■ Your goal:
A bare count is the expected answer, namely the number of lines in the records that have the word "looking".

◇ ◇ ◇ ◇ ◇

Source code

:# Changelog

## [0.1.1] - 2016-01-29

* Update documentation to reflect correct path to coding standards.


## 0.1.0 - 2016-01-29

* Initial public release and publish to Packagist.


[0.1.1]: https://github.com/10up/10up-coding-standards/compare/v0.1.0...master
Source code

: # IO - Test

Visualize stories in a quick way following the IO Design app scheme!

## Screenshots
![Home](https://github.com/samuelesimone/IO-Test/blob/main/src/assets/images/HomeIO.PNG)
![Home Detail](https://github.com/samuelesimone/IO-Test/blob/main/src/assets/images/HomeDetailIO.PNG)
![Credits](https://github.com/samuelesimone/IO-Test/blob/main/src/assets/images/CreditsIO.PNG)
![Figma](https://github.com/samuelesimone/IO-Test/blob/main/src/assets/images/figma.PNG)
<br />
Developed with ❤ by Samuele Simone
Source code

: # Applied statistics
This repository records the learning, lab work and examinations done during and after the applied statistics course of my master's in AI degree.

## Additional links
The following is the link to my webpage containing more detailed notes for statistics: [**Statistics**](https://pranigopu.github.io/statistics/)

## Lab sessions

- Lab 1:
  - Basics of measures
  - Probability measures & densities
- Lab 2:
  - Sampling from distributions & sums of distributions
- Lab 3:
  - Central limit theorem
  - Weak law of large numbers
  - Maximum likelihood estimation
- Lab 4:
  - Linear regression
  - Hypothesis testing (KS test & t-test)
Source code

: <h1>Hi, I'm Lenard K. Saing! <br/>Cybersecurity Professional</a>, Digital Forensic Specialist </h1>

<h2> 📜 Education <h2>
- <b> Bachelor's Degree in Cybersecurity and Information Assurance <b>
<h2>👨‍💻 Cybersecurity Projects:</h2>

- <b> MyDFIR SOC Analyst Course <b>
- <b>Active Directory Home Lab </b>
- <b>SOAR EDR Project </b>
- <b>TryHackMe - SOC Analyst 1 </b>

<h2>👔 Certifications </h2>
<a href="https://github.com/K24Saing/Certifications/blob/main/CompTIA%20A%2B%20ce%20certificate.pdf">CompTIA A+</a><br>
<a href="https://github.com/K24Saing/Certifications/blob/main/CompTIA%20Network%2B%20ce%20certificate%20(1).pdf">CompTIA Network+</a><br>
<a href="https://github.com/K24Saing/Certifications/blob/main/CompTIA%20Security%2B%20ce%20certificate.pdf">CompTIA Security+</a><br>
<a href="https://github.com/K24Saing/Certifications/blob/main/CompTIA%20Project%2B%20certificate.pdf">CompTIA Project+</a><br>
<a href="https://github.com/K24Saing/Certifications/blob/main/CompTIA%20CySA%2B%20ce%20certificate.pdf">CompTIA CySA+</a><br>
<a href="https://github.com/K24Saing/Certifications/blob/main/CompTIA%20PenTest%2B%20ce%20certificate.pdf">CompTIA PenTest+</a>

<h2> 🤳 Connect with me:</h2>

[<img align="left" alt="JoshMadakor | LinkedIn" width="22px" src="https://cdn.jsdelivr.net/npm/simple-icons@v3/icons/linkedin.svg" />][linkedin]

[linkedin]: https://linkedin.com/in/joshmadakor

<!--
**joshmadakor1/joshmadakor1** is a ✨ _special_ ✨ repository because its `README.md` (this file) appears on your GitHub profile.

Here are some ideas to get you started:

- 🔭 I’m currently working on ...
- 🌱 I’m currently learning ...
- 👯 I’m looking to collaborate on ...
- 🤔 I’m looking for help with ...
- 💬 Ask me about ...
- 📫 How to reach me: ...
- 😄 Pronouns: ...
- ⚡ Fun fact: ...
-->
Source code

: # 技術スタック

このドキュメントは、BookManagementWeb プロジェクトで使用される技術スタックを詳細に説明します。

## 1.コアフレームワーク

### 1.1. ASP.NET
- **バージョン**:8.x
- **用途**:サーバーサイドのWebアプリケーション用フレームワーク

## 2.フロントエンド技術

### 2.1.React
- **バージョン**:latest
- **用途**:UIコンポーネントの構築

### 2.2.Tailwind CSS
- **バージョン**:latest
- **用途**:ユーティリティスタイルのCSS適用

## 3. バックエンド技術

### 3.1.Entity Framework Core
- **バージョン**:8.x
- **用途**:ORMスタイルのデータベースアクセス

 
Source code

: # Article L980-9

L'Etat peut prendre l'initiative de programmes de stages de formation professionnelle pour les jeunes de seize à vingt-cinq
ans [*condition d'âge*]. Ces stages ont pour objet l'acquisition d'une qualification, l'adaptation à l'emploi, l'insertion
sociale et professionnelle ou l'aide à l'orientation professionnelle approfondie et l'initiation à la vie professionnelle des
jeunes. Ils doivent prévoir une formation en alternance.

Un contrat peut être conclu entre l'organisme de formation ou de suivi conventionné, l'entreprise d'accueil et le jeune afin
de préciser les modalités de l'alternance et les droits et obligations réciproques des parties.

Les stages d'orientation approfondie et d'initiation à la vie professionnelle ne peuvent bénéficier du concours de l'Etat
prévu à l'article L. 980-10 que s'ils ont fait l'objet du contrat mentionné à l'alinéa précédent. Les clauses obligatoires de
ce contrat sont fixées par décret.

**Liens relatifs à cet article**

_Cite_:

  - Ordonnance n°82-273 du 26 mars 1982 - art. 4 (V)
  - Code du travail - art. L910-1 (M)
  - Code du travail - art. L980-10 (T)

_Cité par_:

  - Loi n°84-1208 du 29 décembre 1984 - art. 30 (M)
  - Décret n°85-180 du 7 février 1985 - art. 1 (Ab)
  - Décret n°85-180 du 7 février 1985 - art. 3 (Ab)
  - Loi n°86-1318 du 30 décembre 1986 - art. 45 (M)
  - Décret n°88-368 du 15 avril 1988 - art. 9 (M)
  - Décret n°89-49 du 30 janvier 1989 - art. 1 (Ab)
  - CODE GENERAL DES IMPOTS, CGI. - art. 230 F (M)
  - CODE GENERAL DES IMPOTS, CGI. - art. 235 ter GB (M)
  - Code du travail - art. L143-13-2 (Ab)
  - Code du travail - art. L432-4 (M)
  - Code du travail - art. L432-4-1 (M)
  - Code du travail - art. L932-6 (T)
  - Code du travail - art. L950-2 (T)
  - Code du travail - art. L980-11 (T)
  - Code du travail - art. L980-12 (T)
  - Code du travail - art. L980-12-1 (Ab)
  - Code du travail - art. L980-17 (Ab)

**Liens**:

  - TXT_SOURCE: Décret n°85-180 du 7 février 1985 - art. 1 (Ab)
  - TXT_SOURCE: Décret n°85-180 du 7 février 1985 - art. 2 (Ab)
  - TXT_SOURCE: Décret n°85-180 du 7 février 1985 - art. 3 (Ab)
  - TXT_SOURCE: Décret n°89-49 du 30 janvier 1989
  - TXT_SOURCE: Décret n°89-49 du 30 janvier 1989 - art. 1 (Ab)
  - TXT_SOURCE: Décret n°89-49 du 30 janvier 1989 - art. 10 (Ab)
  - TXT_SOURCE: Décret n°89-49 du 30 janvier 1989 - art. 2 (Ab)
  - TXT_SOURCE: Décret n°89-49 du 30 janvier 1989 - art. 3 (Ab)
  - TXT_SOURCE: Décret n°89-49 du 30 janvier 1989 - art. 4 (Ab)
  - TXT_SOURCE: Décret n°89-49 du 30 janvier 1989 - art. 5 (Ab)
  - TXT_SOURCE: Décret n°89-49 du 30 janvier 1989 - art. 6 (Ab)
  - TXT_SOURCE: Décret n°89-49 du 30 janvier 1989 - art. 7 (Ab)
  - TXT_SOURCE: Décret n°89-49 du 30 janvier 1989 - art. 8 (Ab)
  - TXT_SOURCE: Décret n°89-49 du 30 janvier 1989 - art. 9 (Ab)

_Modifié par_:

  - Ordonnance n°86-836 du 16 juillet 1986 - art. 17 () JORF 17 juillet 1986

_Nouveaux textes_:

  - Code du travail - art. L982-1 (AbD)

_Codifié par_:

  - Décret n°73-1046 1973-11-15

◇ ◇ ◇ ◇ ◇

■ Expected answer:
2